Only these lines of the data below are wanted: the one with "- [Type](#type)", the one with "从Java发展的角度（时间的角度）来说，Class是在Java 1.0就已经存在的，一直到Java 1.4（包括Java", and any lines between them, each repeated exactly.

(Source data)
+ + + + + + +

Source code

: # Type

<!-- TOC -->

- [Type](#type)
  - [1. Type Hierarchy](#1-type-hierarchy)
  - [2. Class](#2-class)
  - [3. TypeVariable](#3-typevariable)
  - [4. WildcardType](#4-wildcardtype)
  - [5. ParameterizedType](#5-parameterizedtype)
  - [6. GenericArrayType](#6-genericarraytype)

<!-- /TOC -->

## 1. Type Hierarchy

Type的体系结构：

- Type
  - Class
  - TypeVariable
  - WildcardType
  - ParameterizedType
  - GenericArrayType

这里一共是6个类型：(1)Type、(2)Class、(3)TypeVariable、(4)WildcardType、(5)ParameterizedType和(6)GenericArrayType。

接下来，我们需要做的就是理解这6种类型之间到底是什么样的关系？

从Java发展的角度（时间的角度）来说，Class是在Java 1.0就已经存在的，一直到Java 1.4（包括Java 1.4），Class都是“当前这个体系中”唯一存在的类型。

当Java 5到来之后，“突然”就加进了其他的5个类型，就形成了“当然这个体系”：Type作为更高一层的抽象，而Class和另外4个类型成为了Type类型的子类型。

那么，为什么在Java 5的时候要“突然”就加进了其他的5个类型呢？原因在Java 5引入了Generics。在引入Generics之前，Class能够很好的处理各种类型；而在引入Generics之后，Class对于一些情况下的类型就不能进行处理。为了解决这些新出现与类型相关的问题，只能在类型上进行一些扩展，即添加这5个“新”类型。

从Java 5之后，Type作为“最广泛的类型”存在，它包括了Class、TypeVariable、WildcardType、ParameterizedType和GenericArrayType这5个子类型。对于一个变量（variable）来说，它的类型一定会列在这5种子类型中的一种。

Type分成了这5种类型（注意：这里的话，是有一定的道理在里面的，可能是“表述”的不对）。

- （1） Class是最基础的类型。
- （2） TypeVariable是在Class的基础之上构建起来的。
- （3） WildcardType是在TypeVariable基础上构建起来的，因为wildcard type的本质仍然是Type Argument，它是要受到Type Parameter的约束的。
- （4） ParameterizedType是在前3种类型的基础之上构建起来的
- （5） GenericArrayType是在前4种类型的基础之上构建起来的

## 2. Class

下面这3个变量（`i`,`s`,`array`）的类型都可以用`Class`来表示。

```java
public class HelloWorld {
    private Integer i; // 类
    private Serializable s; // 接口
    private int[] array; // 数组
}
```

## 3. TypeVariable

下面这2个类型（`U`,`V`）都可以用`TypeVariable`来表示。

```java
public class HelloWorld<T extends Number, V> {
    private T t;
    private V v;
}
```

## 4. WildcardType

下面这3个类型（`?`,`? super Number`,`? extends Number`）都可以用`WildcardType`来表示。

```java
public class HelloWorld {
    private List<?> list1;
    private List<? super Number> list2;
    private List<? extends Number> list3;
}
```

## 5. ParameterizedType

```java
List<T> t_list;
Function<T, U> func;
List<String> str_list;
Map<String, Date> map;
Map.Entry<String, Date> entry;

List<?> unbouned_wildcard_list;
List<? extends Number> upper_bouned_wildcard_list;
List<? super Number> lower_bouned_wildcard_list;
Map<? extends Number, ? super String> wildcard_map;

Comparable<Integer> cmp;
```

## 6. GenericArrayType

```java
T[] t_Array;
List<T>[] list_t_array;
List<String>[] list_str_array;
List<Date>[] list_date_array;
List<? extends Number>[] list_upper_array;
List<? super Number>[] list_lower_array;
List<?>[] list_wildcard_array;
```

+ + + + + + +

## Answer to the exercise
- [Type](#type)
  - [1. Type Hierarchy](#1-type-hierarchy)
  - [2. Class](#2-class)
  - [3. TypeVariable](#3-typevariable)
  - [4. WildcardType](#4-wildcardtype)
  - [5. ParameterizedType](#5-parameterizedtype)
  - [6. GenericArrayType](#6-genericarraytype)

<!-- /TOC -->

## 1. Type Hierarchy

Type的体系结构：

- Type
  - Class
  - TypeVariable
  - WildcardType
  - ParameterizedType
  - GenericArrayType

这里一共是6个类型：(1)Type、(2)Class、(3)TypeVariable、(4)WildcardType、(5)ParameterizedType和(6)GenericArrayType。

接下来，我们需要做的就是理解这6种类型之间到底是什么样的关系？

从Java发展的角度（时间的角度）来说，Class是在Java 1.0就已经存在的，一直到Java 1.4（包括Java 1.4），Class都是“当前这个体系中”唯一存在的类型。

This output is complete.